I'm asking about companies'/managers' reasoning in general, rather than about the policy of a specific company. This is something I've come across a number of times, in/about various different companies.
Typically where the work being done by a particular 'role' is no longer needed, ceases to exist etc then the role/employee holding the role would be laid off / made redundant.
However... several times I've observed companies where an employee at the older end (e.g. age 60+) is in a role that would normally be laid off / redundant (legitimately, i.e. that role is no longer needed in the company and the person wouldn't be replaced) but the decision makers at the company opt to "wait for the person to retire" rather than lay them off.
The longest time period I've seen this happen over was about 5 years! (i.e. the person was 5 years from retirement but their position was already obviously no longer needed, due to changes in the company (mergers and acquisitions, 'synergies', etc).

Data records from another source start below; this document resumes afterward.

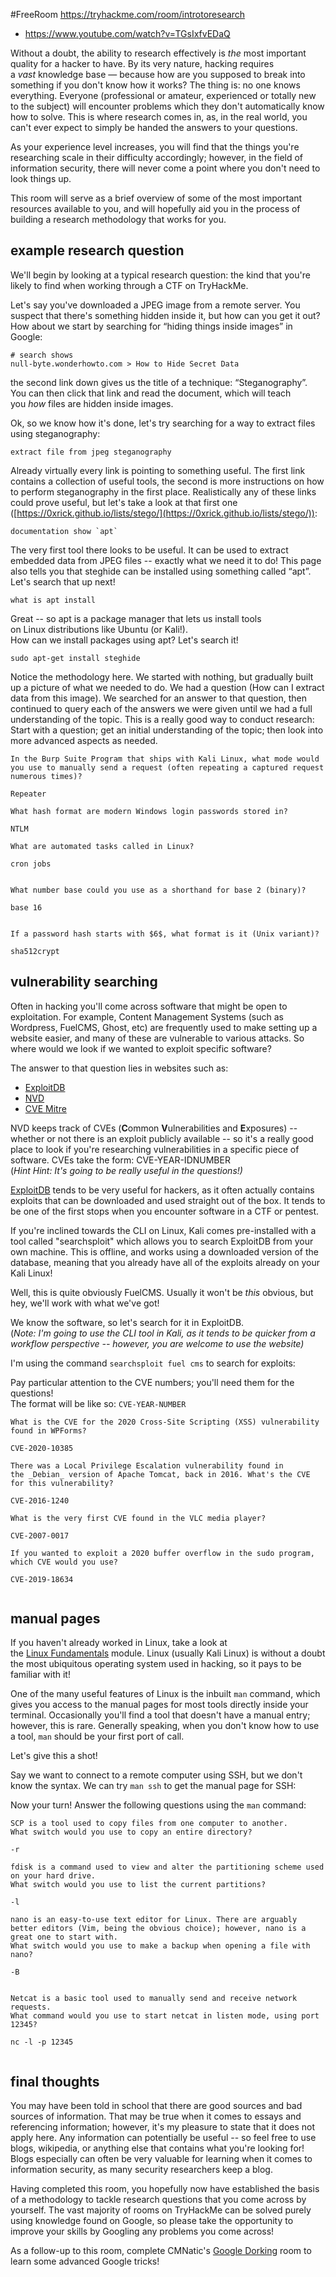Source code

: #FreeRoom 
https://tryhackme.com/room/introtoresearch

- https://www.youtube.com/watch?v=TGsIxfvEDaQ

Without a doubt, the ability to research effectively is _the_ most important quality for a hacker to have. By its very nature, hacking requires a _vast_ knowledge base — because how are you supposed to break into something if you don't know how it works? The thing is: no one knows everything. Everyone (professional or amateur, experienced or totally new to the subject) will encounter problems which they don't automatically know how to solve. This is where research comes in, as, in the real world, you can't ever expect to simply be handed the answers to your questions.  
  
As your experience level increases, you will find that the things you're researching scale in their difficulty accordingly; however, in the field of information security, there will never come a point where you don't need to look things up.  
  
This room will serve as a brief overview of some of the most important resources available to you, and will hopefully aid you in the process of building a research methodology that works for you.

## example research question

We'll begin by looking at a typical research question: the kind that you're likely to find when working through a CTF on TryHackMe.  
  
Let's say you've downloaded a JPEG image from a remote server. You suspect that there's something hidden inside it, but how can you get it out?  
How about we start by searching for “hiding things inside images” in Google:

```
# search shows
null-byte.wonderhowto.com > How to Hide Secret Data 
```

the second link down gives us the title of a technique: “Steganography”. You can then click that link and read the document, which will teach you _how_ files are hidden inside images.  
  
Ok, so we know how it's done, let's try searching for a way to extract files using steganography:
```
extract file from jpeg steganography
```
Already virtually every link is pointing to something useful. The first link contains a collection of useful tools, the second is more instructions on how to perform steganography in the first place. Realistically any of these links could prove useful, but let's take a look at that first one ([https://0xrick.github.io/lists/stego/](https://0xrick.github.io/lists/stego/)):

```
documentation show `apt` 
```
The very first tool there looks to be useful. It can be used to extract embedded data from JPEG files -- exactly what we need it to do! This page also tells you that steghide can be installed using something called “apt”.  
Let's search that up next!
```
what is apt install
```

Great -- so apt is a package manager that lets us install tools on Linux distributions like Ubuntu (or Kali!).  
How can we install packages using apt? Let's search it!
```shell
sudo apt-get install steghide
```



Notice the methodology here. We started with nothing, but gradually built up a picture of what we needed to do. We had a question (How can I extract data from this image). We searched for an answer to that question, then continued to query each of the answers we were given until we had a full understanding of the topic. This is a really good way to conduct research: Start with a question; get an initial understanding of the topic; then look into more advanced aspects as needed.

```
In the Burp Suite Program that ships with Kali Linux, what mode would you use to manually send a request (often repeating a captured request numerous times)?

Repeater

What hash format are modern Windows login passwords stored in?

NTLM 

What are automated tasks called in Linux?

cron jobs


What number base could you use as a shorthand for base 2 (binary)?

base 16


If a password hash starts with $6$, what format is it (Unix variant)?

sha512crypt
```



## vulnerability searching

Often in hacking you'll come across software that might be open to exploitation. For example, Content Management Systems (such as Wordpress, FuelCMS, Ghost, etc) are frequently used to make setting up a website easier, and many of these are vulnerable to various attacks. So where would we look if we wanted to exploit specific software?

The answer to that question lies in websites such as:

- [ExploitDB](https://www.exploit-db.com/)
- [NVD](https://nvd.nist.gov/vuln/search)
- [CVE Mitre](https://cve.mitre.org/)

NVD keeps track of CVEs (**C**ommon **V**ulnerabilities and **E**xposures) -- whether or not there is an exploit publicly available -- so it's a really good place to look if you're researching vulnerabilities in a specific piece of software. CVEs take the form: CVE-YEAR-IDNUMBER  
(_Hint Hint: It's going to be really useful in the questions!)_

[ExploitDB](https://www.exploit-db.com/) tends to be very useful for hackers, as it often actually contains exploits that can be downloaded and used straight out of the box. It tends to be one of the first stops when you encounter software in a CTF or pentest.

If you're inclined towards the CLI on Linux, Kali comes pre-installed with a tool called "searchsploit" which allows you to search ExploitDB from your own machine. This is offline, and works using a downloaded version of the database, meaning that you already have all of the exploits already on your Kali Linux!

Well, this is quite obviously FuelCMS. Usually it won't be _this_ obvious, but hey, we'll work with what we've got!

We know the software, so let's search for it in ExploitDB.  
(_Note: I'm going to use the CLI tool in Kali, as it tends to be quicker from a workflow perspective -- however, you are welcome to use the website)_

I'm using the command `searchsploit fuel cms` to search for exploits:

Pay particular attention to the CVE numbers; you'll need them for the questions!  
The format will be like so: `CVE-YEAR-NUMBER`

```
What is the CVE for the 2020 Cross-Site Scripting (XSS) vulnerability found in WPForms?

CVE-2020-10385

There was a Local Privilege Escalation vulnerability found in the _Debian_ version of Apache Tomcat, back in 2016. What's the CVE for this vulnerability?

CVE-2016-1240

What is the very first CVE found in the VLC media player?

CVE-2007-0017

If you wanted to exploit a 2020 buffer overflow in the sudo program, which CVE would you use?

CVE-2019-18634


```


## manual pages

If you haven't already worked in Linux, take a look at the [Linux Fundamentals](https://tryhackme.com/module/linux-fundamentals) module. Linux (usually Kali Linux) is without a doubt the most ubiquitous operating system used in hacking, so it pays to be familiar with it!

One of the many useful features of Linux is the inbuilt `man` command, which gives you access to the manual pages for most tools directly inside your terminal. Occasionally you'll find a tool that doesn't have a manual entry; however, this is rare. Generally speaking, when you don't know how to use a tool, `man` should be your first port of call.

Let's give this a shot!

Say we want to connect to a remote computer using SSH, but we don't know the syntax. We can try `man ssh` to get the manual page for SSH:

Now your turn! Answer the following questions using the `man` command:

```
SCP is a tool used to copy files from one computer to another.  
What switch would you use to copy an entire directory?

-r

fdisk is a command used to view and alter the partitioning scheme used on your hard drive.
What switch would you use to list the current partitions?

-l

nano is an easy-to-use text editor for Linux. There are arguably better editors (Vim, being the obvious choice); however, nano is a great one to start with.
What switch would you use to make a backup when opening a file with nano?

-B


Netcat is a basic tool used to manually send and receive network requests. 
What command would you use to start netcat in listen mode, using port 12345?

nc -l -p 12345


```


## final thoughts

You may have been told in school that there are good sources and bad sources of information. That may be true when it comes to essays and referencing information; however, it's my pleasure to state that it does not apply here. Any information can potentially be useful -- so feel free to use blogs, wikipedia, or anything else that contains what you're looking for! Blogs especially can often be very valuable for learning when it comes to information security, as many security researchers keep a blog.  

Having completed this room, you hopefully now have established the basis of a methodology to tackle research questions that you come across by yourself. The vast majority of rooms on TryHackMe can be solved purely using knowledge found on Google, so please take the opportunity to improve your skills by Googling any problems you come across!

As a follow-up to this room, complete CMNatic's [Google Dorking](https://tryhackme.com/room/googledorking) room to learn some advanced Google tricks!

- There were several rounds of layoffs where numerous other people ended up leaving the company, but this person was not, surviving several rounds of layoffs, even though it was apparent to everyone that their role wasn't actually needed any more. (Not very good for motivation for those left behind!)
- When the person eventually retired, they indeed were not replaced. There wasn't even any need for handover of any tasks (as the person wasn't completing any at that point).
- (Edited to add, from discussion in the comments) There were several reasons the role was (in my view) obsolete, including: duplication of workload with the (acquiring) parent company; obvious lack of day-to-day tasks; my previous experience of seeing similar roles laid off; a "re-structuring" that preserved this role (and this one only) as an "exception" with no justification; job title/responsibilities had no bearing on actual responsibilities e.g. a "purchasing manager" who didn't have any purchasing workload.
My background is the UK, but this may apply to other countries as well.
Question: Why would the decision makers at a company "wait for the person to retire" rather than lay them off?
Things I've considered:
- cheaper to continue paying their salary than severance payments? (but unlikely unless they have very long service and exceptionally generous contracts) - e.g. their salary may be another £30,000 (for example) * 2 years plus overhead for employers costs which could easily be nearly £100,000 - I'm sure almost no severance payments are that high!
- compassion for the employee who would then struggle to find another job 2 (or so) years before retirement?
- what about the effect on morale of the remaining staff members, who have seen colleagues laid off or lost their own jobs, when the company seems to be 'carrying' someone who is ostensibly not contributing anything.
- I'm confused because layoffs are supposed to be about "the role", rather than "the specific person holding the role".
- (edited to add:) perceived age discrimination? Laying off someone because they are 'older'? (but surely easy to disprove based on the facts about their actual responsibilities etc?)
In case it matters: my experience is mostly with "medium size" companies e.g. 50-200 people, the parent company mentioned above had over 1000 people.